INFORMATION: Begin
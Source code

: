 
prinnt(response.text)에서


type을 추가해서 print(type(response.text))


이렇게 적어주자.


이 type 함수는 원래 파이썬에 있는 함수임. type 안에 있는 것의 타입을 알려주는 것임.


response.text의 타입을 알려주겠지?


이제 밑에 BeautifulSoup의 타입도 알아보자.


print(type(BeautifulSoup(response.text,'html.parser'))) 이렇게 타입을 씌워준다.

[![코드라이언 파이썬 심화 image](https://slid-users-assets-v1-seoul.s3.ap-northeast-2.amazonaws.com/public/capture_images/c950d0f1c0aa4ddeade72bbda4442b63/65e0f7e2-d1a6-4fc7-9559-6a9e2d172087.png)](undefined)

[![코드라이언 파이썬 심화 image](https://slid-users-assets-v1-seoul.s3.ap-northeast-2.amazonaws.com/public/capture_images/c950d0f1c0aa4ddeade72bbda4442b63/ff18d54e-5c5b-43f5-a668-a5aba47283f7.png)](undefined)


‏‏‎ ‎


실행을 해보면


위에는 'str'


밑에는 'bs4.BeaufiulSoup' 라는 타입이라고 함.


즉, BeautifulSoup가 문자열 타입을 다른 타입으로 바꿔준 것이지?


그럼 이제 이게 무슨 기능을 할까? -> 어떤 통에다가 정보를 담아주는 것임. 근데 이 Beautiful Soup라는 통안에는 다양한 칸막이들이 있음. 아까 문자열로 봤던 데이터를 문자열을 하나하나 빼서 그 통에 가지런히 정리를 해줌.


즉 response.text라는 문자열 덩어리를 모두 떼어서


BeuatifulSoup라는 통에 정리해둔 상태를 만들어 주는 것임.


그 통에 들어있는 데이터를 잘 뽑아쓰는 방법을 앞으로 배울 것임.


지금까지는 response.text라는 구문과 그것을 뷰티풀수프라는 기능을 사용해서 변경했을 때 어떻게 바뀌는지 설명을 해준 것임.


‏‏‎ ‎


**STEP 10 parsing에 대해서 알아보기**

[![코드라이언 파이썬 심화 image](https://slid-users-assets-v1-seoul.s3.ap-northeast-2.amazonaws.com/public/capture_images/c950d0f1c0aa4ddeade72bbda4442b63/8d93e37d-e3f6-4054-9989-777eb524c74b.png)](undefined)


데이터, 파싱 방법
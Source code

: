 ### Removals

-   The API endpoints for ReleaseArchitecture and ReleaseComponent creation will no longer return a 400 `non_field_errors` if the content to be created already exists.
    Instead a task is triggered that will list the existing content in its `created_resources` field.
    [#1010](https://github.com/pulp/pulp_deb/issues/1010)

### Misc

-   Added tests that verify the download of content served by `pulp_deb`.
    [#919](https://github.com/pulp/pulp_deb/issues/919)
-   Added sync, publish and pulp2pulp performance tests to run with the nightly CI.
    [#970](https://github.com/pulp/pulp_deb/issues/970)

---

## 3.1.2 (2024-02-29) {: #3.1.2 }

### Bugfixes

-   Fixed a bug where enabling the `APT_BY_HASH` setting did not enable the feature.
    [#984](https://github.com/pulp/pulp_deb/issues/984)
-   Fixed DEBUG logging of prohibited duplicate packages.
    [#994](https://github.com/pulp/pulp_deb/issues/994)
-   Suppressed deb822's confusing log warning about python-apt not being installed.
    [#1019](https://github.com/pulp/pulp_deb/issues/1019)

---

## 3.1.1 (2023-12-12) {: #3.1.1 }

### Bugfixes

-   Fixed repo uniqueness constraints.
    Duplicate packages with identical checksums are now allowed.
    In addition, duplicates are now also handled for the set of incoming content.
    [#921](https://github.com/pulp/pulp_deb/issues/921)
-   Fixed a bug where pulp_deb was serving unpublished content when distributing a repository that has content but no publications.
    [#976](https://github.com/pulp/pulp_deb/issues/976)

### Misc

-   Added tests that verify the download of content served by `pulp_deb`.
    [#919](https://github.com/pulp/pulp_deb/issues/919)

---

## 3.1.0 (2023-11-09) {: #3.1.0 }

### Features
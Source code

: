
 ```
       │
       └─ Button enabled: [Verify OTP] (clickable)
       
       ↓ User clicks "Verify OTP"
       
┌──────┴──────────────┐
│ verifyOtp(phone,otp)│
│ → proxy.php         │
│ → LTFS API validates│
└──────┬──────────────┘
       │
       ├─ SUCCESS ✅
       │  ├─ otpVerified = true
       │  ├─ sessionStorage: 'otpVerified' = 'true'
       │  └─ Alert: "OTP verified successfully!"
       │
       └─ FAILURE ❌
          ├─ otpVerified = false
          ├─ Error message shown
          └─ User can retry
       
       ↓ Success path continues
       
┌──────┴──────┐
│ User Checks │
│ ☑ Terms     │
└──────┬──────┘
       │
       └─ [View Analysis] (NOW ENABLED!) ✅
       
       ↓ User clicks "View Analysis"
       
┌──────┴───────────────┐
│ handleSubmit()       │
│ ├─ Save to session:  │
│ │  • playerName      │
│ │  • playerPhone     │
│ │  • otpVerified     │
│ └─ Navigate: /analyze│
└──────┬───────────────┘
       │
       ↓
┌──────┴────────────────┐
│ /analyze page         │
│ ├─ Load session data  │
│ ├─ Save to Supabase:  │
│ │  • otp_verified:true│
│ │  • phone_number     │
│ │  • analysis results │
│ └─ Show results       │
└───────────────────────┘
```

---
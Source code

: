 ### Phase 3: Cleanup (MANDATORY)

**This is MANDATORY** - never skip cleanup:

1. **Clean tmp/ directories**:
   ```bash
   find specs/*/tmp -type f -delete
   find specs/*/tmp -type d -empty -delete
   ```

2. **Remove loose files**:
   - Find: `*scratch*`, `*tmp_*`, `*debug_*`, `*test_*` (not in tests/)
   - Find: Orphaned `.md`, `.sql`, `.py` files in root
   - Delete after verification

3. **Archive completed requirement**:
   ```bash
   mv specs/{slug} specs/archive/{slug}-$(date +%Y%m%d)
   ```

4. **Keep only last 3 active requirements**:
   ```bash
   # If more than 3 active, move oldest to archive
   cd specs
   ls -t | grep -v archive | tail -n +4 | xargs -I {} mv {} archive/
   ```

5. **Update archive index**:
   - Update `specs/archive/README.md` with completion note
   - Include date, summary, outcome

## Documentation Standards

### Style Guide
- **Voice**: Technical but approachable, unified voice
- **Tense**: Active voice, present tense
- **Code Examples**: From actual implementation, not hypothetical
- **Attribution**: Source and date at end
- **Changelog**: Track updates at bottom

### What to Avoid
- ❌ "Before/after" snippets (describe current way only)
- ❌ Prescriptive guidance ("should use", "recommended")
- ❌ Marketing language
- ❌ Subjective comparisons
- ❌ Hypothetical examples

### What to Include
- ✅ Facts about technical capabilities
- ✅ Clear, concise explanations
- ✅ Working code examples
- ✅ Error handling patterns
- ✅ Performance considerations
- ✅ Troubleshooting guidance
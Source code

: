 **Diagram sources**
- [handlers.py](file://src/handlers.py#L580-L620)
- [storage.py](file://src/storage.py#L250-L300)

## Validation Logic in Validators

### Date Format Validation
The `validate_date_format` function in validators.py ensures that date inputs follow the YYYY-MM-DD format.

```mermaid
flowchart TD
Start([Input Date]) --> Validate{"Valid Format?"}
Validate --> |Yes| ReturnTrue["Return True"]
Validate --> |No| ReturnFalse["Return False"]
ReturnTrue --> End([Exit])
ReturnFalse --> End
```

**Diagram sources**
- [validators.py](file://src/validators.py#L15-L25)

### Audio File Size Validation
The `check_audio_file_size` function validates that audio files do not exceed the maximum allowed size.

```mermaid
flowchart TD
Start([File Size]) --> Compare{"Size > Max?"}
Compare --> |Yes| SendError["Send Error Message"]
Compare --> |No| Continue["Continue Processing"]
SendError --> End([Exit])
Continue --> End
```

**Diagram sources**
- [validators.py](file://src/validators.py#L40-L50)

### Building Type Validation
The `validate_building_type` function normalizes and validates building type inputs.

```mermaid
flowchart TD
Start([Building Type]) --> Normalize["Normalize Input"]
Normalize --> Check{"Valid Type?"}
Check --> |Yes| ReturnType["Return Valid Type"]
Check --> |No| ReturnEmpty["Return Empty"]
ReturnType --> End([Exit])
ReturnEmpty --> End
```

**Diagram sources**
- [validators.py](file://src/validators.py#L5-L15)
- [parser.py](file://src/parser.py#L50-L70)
INFORMATION: End
▶ TASK INSTRUCTIONS:
Scan the lines above for the word "only". Return each one that has it.

▶ REPLY TO THE TASK:
4. **Keep only last 3 active requirements**:
- ❌ "Before/after" snippets (describe current way only)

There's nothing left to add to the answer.